Monday, 7 December 2009

The Lost Art of Walking. . .



The Lost Art of Walking by Geoff Nicholson is a fun and informative read - the kind of non-fiction that I most like; an equal blend of personal musing amidst some interesting and fascinating research.
There are chapters on obsessive and competitive walkers, walking terms, songs about walking, street photographers, walking in literature and in the movies, and discourses on two of the world's great walking cities - London and New York. There's a funny bit about trying to join in and understand a psychogeography festival (he fails on both accounts), and the undertaking of a personal challenge - walking the length back and forth of London's Oxford Street six times in one day starting at 6am and ending just before midnight.
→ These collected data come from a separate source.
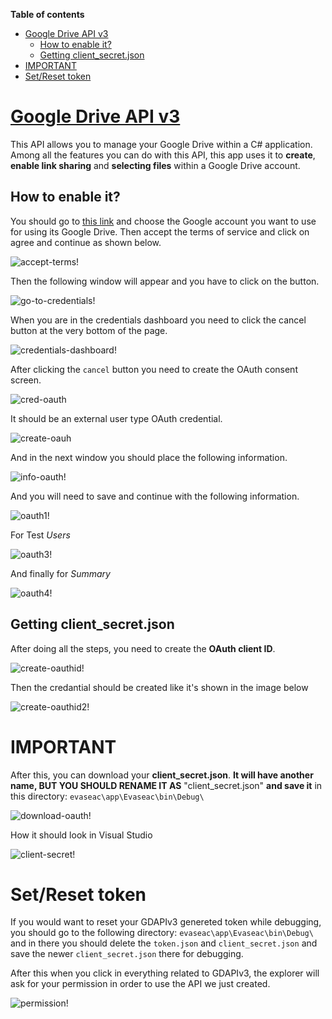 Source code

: **Table of contents**
- [Google Drive API v3](#google-drive-api-v3)
  - [How to enable it?](#how-to-enable-it)
  - [Getting client_secret.json](#getting-client_secretjson)
- [IMPORTANT](#important)
- [Set/Reset token](#setreset-token)

# [Google Drive API v3](https://developers.google.com/drive/api/v3/reference)
This API allows you to manage your Google Drive within a C# application. Among all the features you can do with this API, this app uses it to **create**, **enable link sharing** and **selecting files** within a Google Drive account.

## How to enable it?
You should go to [this link](https://console.developers.google.com/start/api?id=drive) and choose the Google account you want to use for using its Google Drive. Then accept the terms of service and click on agree and continue as shown below.

![accept-terms!](https://lh3.googleusercontent.com/pw/ACtC-3f62Nzk6WPFf2SX5cUmYyVe1HEjs1uyvPTlQE962j0vSOQWEerczAgPp7-aq6UBIFkBV2z0W258V_DN0SNiyznrj4hU92UAEHuotE4c5pk8Tq5qesHpdlk_BETTNPvSLkH6wyZCAGai7dz8jPBx6xs=w455-h329-no?authuser=2)

Then the following window will appear and you have to click on the button.

![go-to-credentials!](https://lh3.googleusercontent.com/pw/ACtC-3c0fiwtTpEHFp62Xi2LgPFHfzEd5-P5Dl9ncngDv84W84cseLFHixNqHXoHILmzN3Q5okETGa2CWLaCNcoewX1ilBSD_t494a-fzRplJg_ZHSwDF4wr0FUy7fx7RCJXH1BDkgl51jfVqPecZuxtP-4=w391-h126-no?authuser=2)

When you are in the credentials dashboard you need to click the cancel button at the very bottom of the page.

![credentials-dashboard!](https://lh3.googleusercontent.com/pw/ACtC-3exlrZOtruLmORG2AqUGHNa4gI7PdvtYSRlHAAOlxKkwEB4SdrkKzjTlQ925-ls56NuabihpDEO_CU8zMYv5lYTFZiitdfVZE18i_tQkqfgx7Bus3XzEEmpgXdDy6KJRdyJnhC9p-dKq-4pUHbDp2s=w1079-h708-no?authuser=2)

After clicking the `cancel` button you need to create the OAuth consent screen.

![cred-oauth](https://lh3.googleusercontent.com/pw/ACtC-3czwdvhKOCsNJRjhXKr9Y1rnzk9HJ7YY4bSxT5hz116h9ZAPhblnEwlvjSZ8QxEbi74aVvFLedzLVYfhTux4GJMUJgxpds-GulWcWLiNtlFpQlK80YWVW6cH9kzY7sxftH8n5ZZyo_Yv5pH0LhcoTk=w1079-h606-no?authuser=2)

It should be an external user type OAuth credential.

![create-oauh](https://lh3.googleusercontent.com/pw/ACtC-3cEPhii_caXgqhDWHEDg8F3UAOK8n0jnkiH76xNKDfyerD4UUjkusWKHCoxypIMNP6znXaB_CkgOfzRaUExkW7qhJ2GlFM9hGBrgQH7O38xZ6M0Xhmrh9gnrm93vJnAvVfQaeJ5Y4ytKcuUvINoO9E=w1077-h552-no?authuser=2)

And in the next window you should place the following information.

![info-oauth!](https://lh3.googleusercontent.com/pw/ACtC-3e8rGdjIsXBzxLzRAm48XSGqJvctcR1SLFQ11QbFFqkUa36WNLT-rdg6dTiHikEsVKb0s2CHlu7Zm1S_VZ877fOnbiluLn0dCuwF2b-srV2VcDem8L4IJ1zO-T_BdSNXLK6tvyAdoMUWnzVriqPG9I=w1079-h1493-no?authuser=2)

And you will need to save and continue with the following information.

![oauth1!](https://lh3.googleusercontent.com/pw/ACtC-3dnBqa4gD8XK5K1g0N82DPUPXZMC1RHFwIbfUMUaq5YNpOh30hFmS4JPgOQ5yr7vqO2QPgu2slIq9SB0ix4GXkVyQxrkPOV7gDsDh-IfstVLxSRT5PpxDDFymG_NstfRf84YF3Zn1JVxGSHHd_DJ8s=w757-h815-no?authuser=2)

For Test *Users*

![oauth3!](https://lh3.googleusercontent.com/pw/ACtC-3enMDWUIfBkDGLe_Vt_lpfgWfhk0y1XIxNnxK5Jg_QTPzt_9V1j_0i7lDERORJjQkW-KA9QsdsrT91KIuFdZqrt1NoXi_Dj-i7MWQF1dPQj5QsFfspkFlAzQZE1HM9ZHVsBrmRPM1U4hmzGrKTKDlc=w746-h596-no?authuser=2)

And finally for *Summary*

![oauth4!](https://lh3.googleusercontent.com/pw/ACtC-3fUhUaHbIb11b-EkFwhxZ2b1Petxhg1ohTMpPaAEt0FqFcpfUG6nRNVsCnJKWtpLtiQ27cYL1hQSpcyOOJOL5Py5BuJyCmgPUPDCJsEUJmYlSqAhaBOdOiz9aTMwkgl5u2l50OYz6ei3wYuBOgvuC4=w749-h1427-no?authuser=2)

## Getting client_secret.json
After doing all the steps, you need to create the **OAuth client ID**.

![create-oauthid!](https://lh3.googleusercontent.com/pw/ACtC-3cxx8hi3mTBn_K0tB5HIP3_o5bZbqMFUnBELgKgh6pPvUVnwImqusj-HCB-zSl30vwd23T54KPehvGo4IEb-ccXpBWjVrqLzNK43GXmWRYHbTVhJuL_QUr1JrcGwCp88ZOoL2NfaQxNLkRlqOf0TIY=w1078-h531-no?authuser=2)

Then the credantial should be created like it's shown in the image below

![create-oauthid2!](https://lh3.googleusercontent.com/pw/ACtC-3cN4Y4Yz7eOCDCCim_-aI06fFpmktUPmO6m0zCP2QHpn0ofuGayfx28kZr6B6eAkchsuFkhY7uceCZXub3inphB_IwR2vRye-sUshc1TiuvU5A5bPRCWtd6hPnMh_cXq1zDAgbmxQWq_DK251selms=w649-h408-no?authuser=2)

# IMPORTANT

After this, you can download your **client_secret.json**. **It will have another name, BUT YOU SHOULD RENAME IT AS** "client_secret.json" **and save it** in this directory: `evaseac\app\Evaseac\bin\Debug\`

![download-oauth!](https://lh3.googleusercontent.com/pw/ACtC-3cn0EAIEk4UxfduUpDcsSz4OLe9r-skeo_zvx5t07F2lweEfpsd3VH8PsfEfQ0CLF1LHgl9SKUjMaMaQCzg1TmJWvugM47ETNpgw6LSJi_O4PTG2Rzl7pkJfl5YvH9F1TyhvSilCN3CI-k9XPqEApI=w1080-h578-no?authuser=2)

How it should look in Visual Studio

![client-secret!](https://lh3.googleusercontent.com/pw/ACtC-3dCYBOKz3-e53RecUsyUcLAJHdv-_CZYlPQ1o1r2BqIyizPuEhFfMC5Fe3yWzk9Ak2uLc94UNQwuUEmJ1O7BmXK_6e-JYlQ_y8bb0CFi9ej9zZLJC3Y08Th19YaAU3HSYcvLzvJUhuraoGBC-k0KYw=w190-h74-no?authuser=2)

# Set/Reset token
If you would want to reset your GDAPIv3 genereted token while debugging, you should go to the following directory: `evaseac\app\Evaseac\bin\Debug\` and in there you should delete the `token.json` and `client_secret.json` and save the newer `client_secret.json` there for debugging.

After this when you click in everything related to GDAPIv3, the explorer will ask for your permission in order to use the API we just created.

![permission!](https://lh3.googleusercontent.com/pw/ACtC-3ewdvIUk01YiEWmUD5B1U0Wp2lkh_XE0KYQwSsa0gq-KdvXlKBvgA1ZeUKbmzF6xhkQ9xuBFAv6GyhjctEx4qITnAbJuOAL5aM4sdVxWaU_N-TipunIP0Bon_nvIV8lrqfrp3_Fsr-U_lUzQtU2ftE=w489-h525-no?authuser=2) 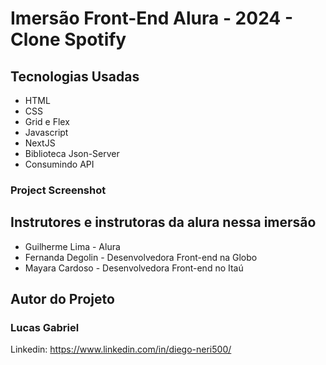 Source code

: # Imersão Front-End Alura - 2024 - Clone Spotify


## Tecnologias Usadas

- HTML
- CSS
- Grid e Flex
- Javascript
- NextJS
- Biblioteca Json-Server
- Consumindo API

### Project Screenshot



## Instrutores e instrutoras da alura nessa imersão
- Guilherme Lima - Alura
- Fernanda Degolin - Desenvolvedora Front-end na Globo
- Mayara Cardoso - Desenvolvedora Front-end no Itaú


## Autor do Projeto

### Lucas Gabriel
Linkedin: https://www.linkedin.com/in/diego-neri500/

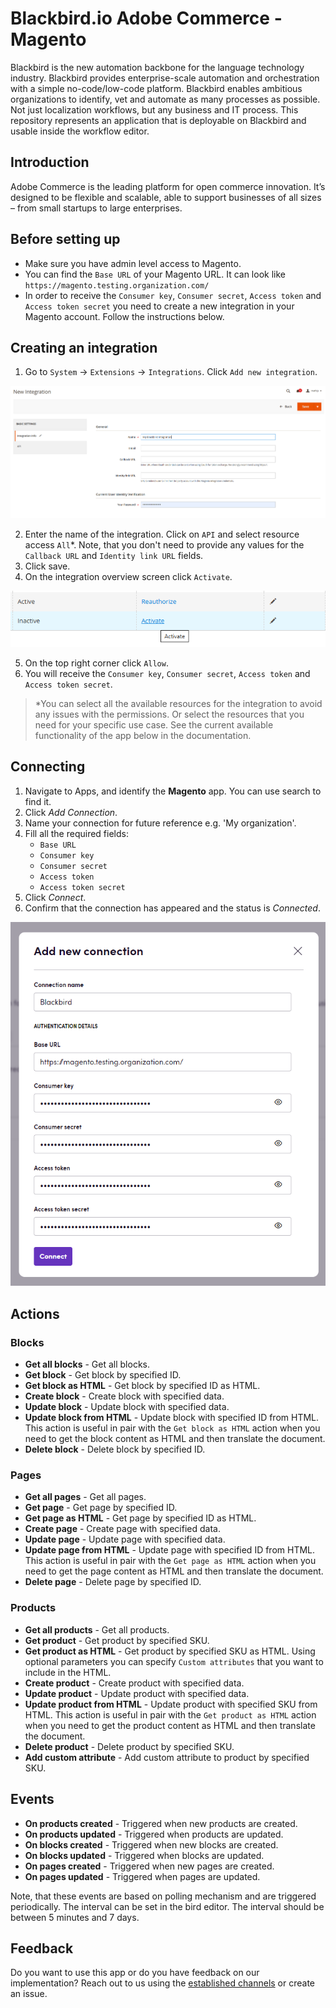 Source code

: # Blackbird.io Adobe Commerce - Magento

Blackbird is the new automation backbone for the language technology industry. Blackbird provides enterprise-scale automation and orchestration with a simple no-code/low-code platform. Blackbird enables ambitious organizations to identify, vet and automate as many processes as possible. Not just localization workflows, but any business and IT process. This repository represents an application that is deployable on Blackbird and usable inside the workflow editor.

## Introduction

Adobe Commerce is the leading platform for open commerce innovation. It’s designed to be flexible and scalable, able to support businesses of all sizes – from small startups to large enterprises.

<!-- begin docs -->

## Before setting up

- Make sure you have admin level access to Magento.
- You can find the `Base URL` of your Magento URL. It can look like `https://magento.testing.organization.com/`
- In order to receive the `Consumer key`, `Consumer secret`, `Access token` and `Access token secret` you need to create a new integration in your Magento account. Follow the instructions below. 

## Creating an integration

1. Go to `System` -> `Extensions` -> `Integrations`. Click `Add new integration`.

![1724846646011](image/README/1724846646011.png)

2. Enter the name of the integration. Click on `API` and select resource access `All`*. Note, that you don't need to provide any values for the `Callback URL` and `Identity link URL` fields. 
3. Click save.
4. On the integration overview screen click `Activate`.

![1724846707099](image/README/1724846707099.png)

5. On the top right corner click `Allow`.
6. You will receive the `Consumer key`, `Consumer secret`, `Access token` and `Access token secret`.

> *You can select all the available resources for the integration to avoid any issues with the permissions. Or select the resources that you need for your specific use case. See the current available functionality of the app below in the documentation.

## Connecting

1. Navigate to Apps, and identify the **Magento** app. You can use search to find it.
2. Click _Add Connection_.
3. Name your connection for future reference e.g. 'My organization'.
4. Fill all the required fields:
    - `Base URL` 
    - `Consumer key`
    - `Consumer secret`
    - `Access token`
    - `Access token secret`
5. Click _Connect_.
6. Confirm that the connection has appeared and the status is _Connected_.

![Connection](image/README/connection.png)

## Actions

### Blocks

- **Get all blocks** - Get all blocks.
- **Get block** - Get block by specified ID.
- **Get block as HTML** - Get block by specified ID as HTML.
- **Create block** - Create block with specified data.
- **Update block** - Update block with specified data.
- **Update block from HTML** - Update block with specified ID from HTML. This action is useful in pair with the `Get block as HTML` action when you need to get the block content as HTML and then translate the document.
- **Delete block** - Delete block by specified ID.

### Pages

- **Get all pages** - Get all pages.
- **Get page** - Get page by specified ID.
- **Get page as HTML** - Get page by specified ID as HTML.
- **Create page** - Create page with specified data.
- **Update page** - Update page with specified data.
- **Update page from HTML** - Update page with specified ID from HTML. This action is useful in pair with the `Get page as HTML` action when you need to get the page content as HTML and then translate the document.
- **Delete page** - Delete page by specified ID.

### Products

- **Get all products** - Get all products.
- **Get product** - Get product by specified SKU.
- **Get product as HTML** - Get product by specified SKU as HTML. Using optional parameters you can specify `Custom attributes` that you want to include in the HTML.
- **Create product** - Create product with specified data.
- **Update product** - Update product with specified data.
- **Update product from HTML** - Update product with specified SKU from HTML. This action is useful in pair with the `Get product as HTML` action when you need to get the product content as HTML and then translate the document.
- **Delete product** - Delete product by specified SKU.
- **Add custom attribute** - Add custom attribute to product by specified SKU.

## Events

- **On products created** - Triggered when new products are created.
- **On products updated** - Triggered when products are updated.
- **On blocks created** - Triggered when new blocks are created.
- **On blocks updated** - Triggered when blocks are updated.
- **On pages created** - Triggered when new pages are created.
- **On pages updated** - Triggered when pages are updated.

Note, that these events are based on polling mechanism and are triggered periodically. The interval can be set in the bird editor. The interval should be between 5 minutes and 7 days.

## Feedback

Do you want to use this app or do you have feedback on our implementation? Reach out to us using the [established channels](https://www.blackbird.io/) or create an issue.

<!-- end docs -->
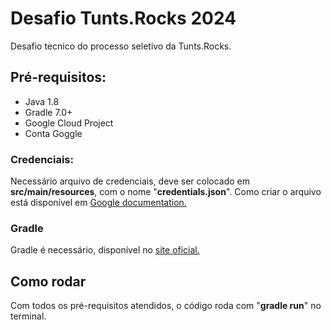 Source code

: # Desafio Tunts.Rocks 2024

Desafio tecnico do processo seletivo da Tunts.Rocks.

## Pré-requisitos:
* Java 1.8
* Gradle 7.0+
* Google Cloud Project
* Conta Goggle

### Credenciais:
Necessário arquivo de credenciais, deve ser colocado em **src/main/resources**, com o nome "**credentials.json**".
Como criar o arquivo está disponível em [Google documentation.](https://developers.google.com/sheets/api/quickstart/java#authorize_credentials_for_a_desktop_application)

### Gradle
Gradle é necessário, disponível no [site oficial.](https://gradle.org/install/)

## Como rodar
Com todos os pré-requisitos atendidos, o código roda com "**gradle run**" no terminal. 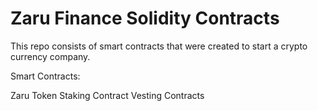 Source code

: # Zaru Finance Solidity Contracts

This repo consists of smart contracts that were created to start a crypto currency company. 

Smart Contracts:

Zaru Token
Staking Contract
Vesting Contracts
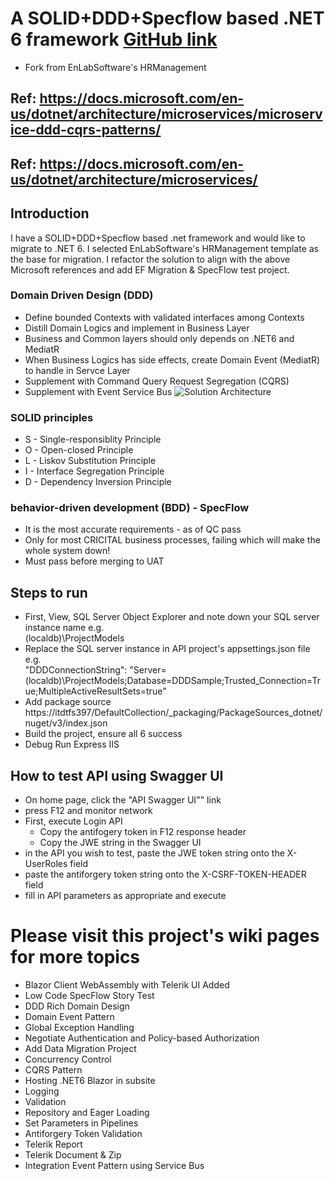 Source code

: # A SOLID+DDD+Specflow based .NET 6 framework [GitHub link](https://github.com/leungkimming/DotNet6EAA)
* Fork from EnLabSoftware's HRManagement
## Ref: https://docs.microsoft.com/en-us/dotnet/architecture/microservices/microservice-ddd-cqrs-patterns/
## Ref: https://docs.microsoft.com/en-us/dotnet/architecture/microservices/
## Introduction
I have a SOLID+DDD+Specflow based .net framework and would like to migrate to .NET 6. I selected EnLabSoftware's HRManagement template as the base for migration. I refactor the solution to align with the above Microsoft references and add EF Migration & SpecFlow test project.
### Domain Driven Design (DDD)
* Define bounded Contexts with validated interfaces among Contexts
* Distill Domain Logics and implement in Business Layer
* Business and Common layers should only depends on .NET6 and MediatR
* When Business Logics has side effects, create Domain Event (MediatR) to handle in Servce Layer
* Supplement with Command Query Request Segregation (CQRS)
* Supplement with Event Service Bus
![Solution Architecture](https://github.com/leungkimming/DotNet6EAA/wiki/images/EAAa.PNG)
### SOLID principles
* S - Single-responsiblity Principle
* O - Open-closed Principle
* L - Liskov Substitution Principle
* I - Interface Segregation Principle
* D - Dependency Inversion Principle
### behavior-driven development (BDD) - SpecFlow
* It is the most accurate requirements - as of QC pass
* Only for most CRICITAL business processes, failing which will make the whole system down!
* Must pass before merging to UAT
## Steps to run
* First, View, SQL Server Object Explorer and note down your SQL server instance name e.g. <br>(localdb)\\ProjectModels
* Replace the SQL server instance in API project's appsettings.json file e.g. <br> "DDDConnectionString": "Server=(localdb)\\ProjectModels;Database=DDDSample;Trusted_Connection=True;MultipleActiveResultSets=true"
* Add package source https://itdtfs397/DefaultCollection/_packaging/PackageSources_dotnet/nuget/v3/index.json
* Build the project, ensure all 6 success
* Debug Run Express IIS
## How to test API using Swagger UI
* On home page, click the "API Swagger UI"" link
* press F12 and monitor network
* First, execute Login API
    * Copy the antifogery token in F12 response header
    * Copy the JWE string in the Swagger UI
* in the API you wish to test, paste the JWE token string onto the X-UserRoles field
* paste the antiforgery token string onto the X-CSRF-TOKEN-HEADER field
* fill in API parameters as appropriate and execute

# Please visit this project's wiki pages for more topics
*  Blazor Client WebAssembly with Telerik UI Added
*  Low Code SpecFlow Story Test
*  DDD Rich Domain Design
*  Domain Event Pattern
*  Global Exception Handling
*  Negotiate Authentication and Policy-based Authorization
*  Add Data Migration Project
*  Concurrency Control
*  CQRS Pattern
*  Hosting .NET6 Blazor in subsite
*  Logging
*  Validation
*  Repository and Eager Loading
*  Set Parameters in Pipelines
*  Antiforgery Token Validation
*  Telerik Report
*  Telerik Document & Zip
*  Integration Event Pattern using Service Bus
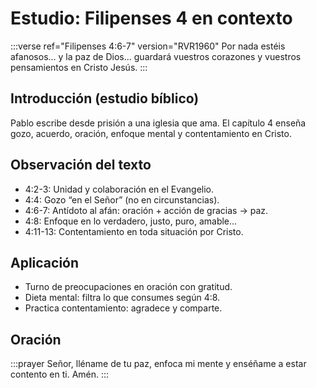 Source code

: # Estudio: Filipenses 4 en contexto

:::verse ref="Filipenses 4:6-7" version="RVR1960"
Por nada estéis afanosos... y la paz de Dios... guardará vuestros corazones y vuestros pensamientos en Cristo Jesús.
:::

## Introducción (estudio bíblico)
Pablo escribe desde prisión a una iglesia que ama. El capítulo 4 enseña gozo, acuerdo, oración, enfoque mental y contentamiento en Cristo.

## Observación del texto
- 4:2-3: Unidad y colaboración en el Evangelio.
- 4:4: Gozo “en el Señor” (no en circunstancias).
- 4:6-7: Antídoto al afán: oración + acción de gracias → paz.
- 4:8: Enfoque en lo verdadero, justo, puro, amable...
- 4:11-13: Contentamiento en toda situación por Cristo.

## Aplicación
- Turno de preocupaciones en oración con gratitud.
- Dieta mental: filtra lo que consumes según 4:8.
- Practica contentamiento: agradece y comparte.

## Oración
:::prayer
Señor, lléname de tu paz, enfoca mi mente y enséñame a estar contento en ti. Amén.
:::
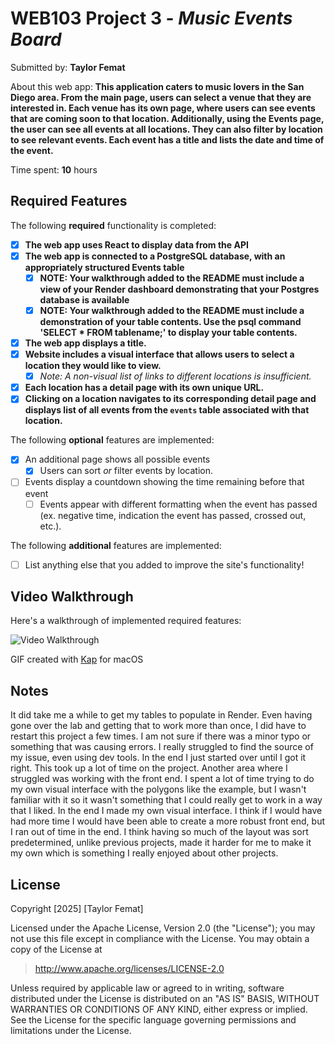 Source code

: # WEB103 Project 3 - *Music Events Board*

Submitted by: **Taylor Femat**

About this web app: **This application caters to music lovers in the San Diego area. From the main page, users can select a venue that they are interested in. Each venue has its own page, where users can see events that are coming soon to that location. Additionally, using the Events page, the user can see all events at all locations. They can also filter by location to see relevant events. Each event has a title and lists the date and time of the event.**

Time spent: **10** hours

## Required Features

The following **required** functionality is completed:

<!-- Make sure to check off completed functionality below -->

- [x] **The web app uses React to display data from the API**
- [x] **The web app is connected to a PostgreSQL database, with an appropriately structured Events table**
  - [x]  **NOTE: Your walkthrough added to the README must include a view of your Render dashboard demonstrating that your Postgres database is available**
  - [x]  **NOTE: Your walkthrough added to the README must include a demonstration of your table contents. Use the psql command 'SELECT * FROM tablename;' to display your table contents.**
- [x] **The web app displays a title.**
- [x] **Website includes a visual interface that allows users to select a location they would like to view.**
  - [x] *Note: A non-visual list of links to different locations is insufficient.* 
- [x] **Each location has a detail page with its own unique URL.**
- [x] **Clicking on a location navigates to its corresponding detail page and displays list of all events from the `events` table associated with that location.**

The following **optional** features are implemented:

- [x] An additional page shows all possible events
  - [x] Users can sort *or* filter events by location.
- [ ] Events display a countdown showing the time remaining before that event
  - [ ] Events appear with different formatting when the event has passed (ex. negative time, indication the event has passed, crossed out, etc.).

The following **additional** features are implemented:

- [ ] List anything else that you added to improve the site's functionality!

## Video Walkthrough

Here's a walkthrough of implemented required features:

<img src='https://github.com/logtay/web103_project3/blob/main/WEB103_Project3.gif?raw=true' title='Video Walkthrough' width='' alt='Video Walkthrough' />



<!-- Replace this with whatever GIF tool you used! -->
GIF created with [Kap](https://getkap.co/) for macOS


## Notes

It did take me a while to get my tables to populate in Render. Even having gone over the lab and getting that to work more than once, I did have to restart this project a few times. I am not sure if there was a minor typo or something that was causing errors. I really struggled to find the source of my issue, even using dev tools. In the end I just started over until I got it right. This took up a lot of time on the project. Another area where I struggled was working with the front end. I spent a lot of time trying to do my own visual interface with the polygons like the example, but I wasn't familiar with it so it wasn't something that I could really get to work in a way that I liked. In the end I made my own visual interface. I think if I would have had more time I would have been able to create a more robust front end, but I ran out of time in the end. I think having so much of the layout was sort predetermined, unlike previous projects, made it harder for me to make it my own which is something I really enjoyed about other projects. 

## License

Copyright [2025] [Taylor Femat]

Licensed under the Apache License, Version 2.0 (the "License"); you may not use this file except in compliance with the License. You may obtain a copy of the License at

> http://www.apache.org/licenses/LICENSE-2.0

Unless required by applicable law or agreed to in writing, software distributed under the License is distributed on an "AS IS" BASIS, WITHOUT WARRANTIES OR CONDITIONS OF ANY KIND, either express or implied. See the License for the specific language governing permissions and limitations under the License.
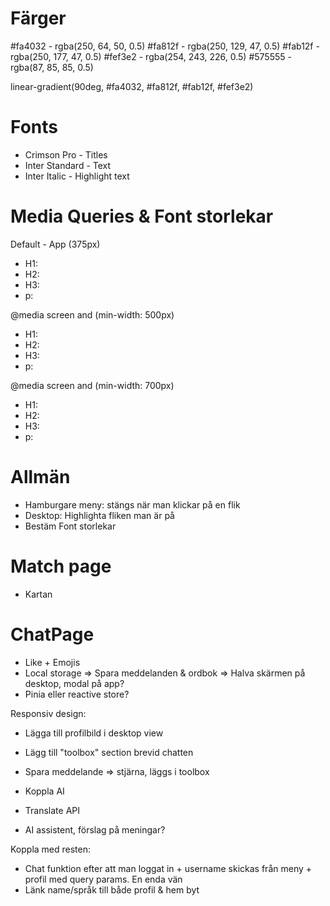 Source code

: # Färger

#fa4032 - rgba(250, 64, 50, 0.5)
#fa812f - rgba(250, 129, 47, 0.5)
#fab12f - rgba(250, 177, 47, 0.5)
#fef3e2 - rgba(254, 243, 226, 0.5)
#575555 - rgba(87, 85, 85, 0.5)

linear-gradient(90deg, #fa4032, #fa812f, #fab12f, #fef3e2)

# Fonts

- Crimson Pro - Titles
- Inter Standard - Text
- Inter Italic - Highlight text

# Media Queries & Font storlekar

Default - App (375px)

- H1:
- H2:
- H3:
- p:

@media screen and (min-width: 500px)

- H1:
- H2:
- H3:
- p:

@media screen and (min-width: 700px)

- H1:
- H2:
- H3:
- p:

# Allmän

- Hamburgare meny: stängs när man klickar på en flik
- Desktop: Highlighta fliken man är på
- Bestäm Font storlekar

# Match page

- Kartan

# ChatPage

- Like + Emojis
- Local storage => Spara meddelanden & ordbok
  => Halva skärmen på desktop, modal på app?
- Pinia eller reactive store?

Responsiv design:

- Lägga till profilbild i desktop view
- Lägg till "toolbox" section brevid chatten
- Spara meddelande => stjärna, läggs i toolbox

- Koppla AI
- Translate API
- AI assistent, förslag på meningar?

Koppla med resten:

- Chat funktion efter att man loggat in + username skickas från meny + profil med query params. En enda vän
- Länk name/språk till både profil & hem byt

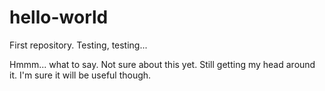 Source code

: # hello-world
First repository. Testing, testing...

Hmmm... what to say. Not sure about this yet. Still getting my head around it. I'm sure it will be useful though.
In this chapter he evokes Woolf's essay "Oxford Street Tide" and so I dug out my little copy of The London Scene: Six Essays on London Life and read the piece in question, marvelling as Nicholson does, that tortoises were once for sale on the sidewalks. It's interesting that both Woolf in 1931, and Nicholson in the 21st century, make reference to how commercial and crass the street is and point out that real Londoners avoid it. Not "refined" writes Woolf; "too popular" adds Nicholson, especially with the tourists. Well, yes - I always head there at least once when I'm in London. I like going to Selfridges and I rather enjoy the energy and bustle.
I do love this passage where Woolf also sees the hectic street as a type of 3-D orchestral jigsaw:
Parcels slap and hit; motor omnibuses graze the kerb; the blare of a whole brass band in full tongue dwindles to a thin reed of sound. Buses, vans, cars, barrows stream past like the fragments of a picture puzzle; a white arm rises; the puzzle runs thick, coagulates, stops; the white arm sinks, and away it streams again, streaked, twisted, higgledy-piggledy, in perpetual race and disorder. The puzzle never fits itself together, however long we look.
My favourite walking essay by Woolf is "Street Haunting" and I wonder if Nicholson has read it. It's absent from the useful Walking Bibliography he has included at the back of his book.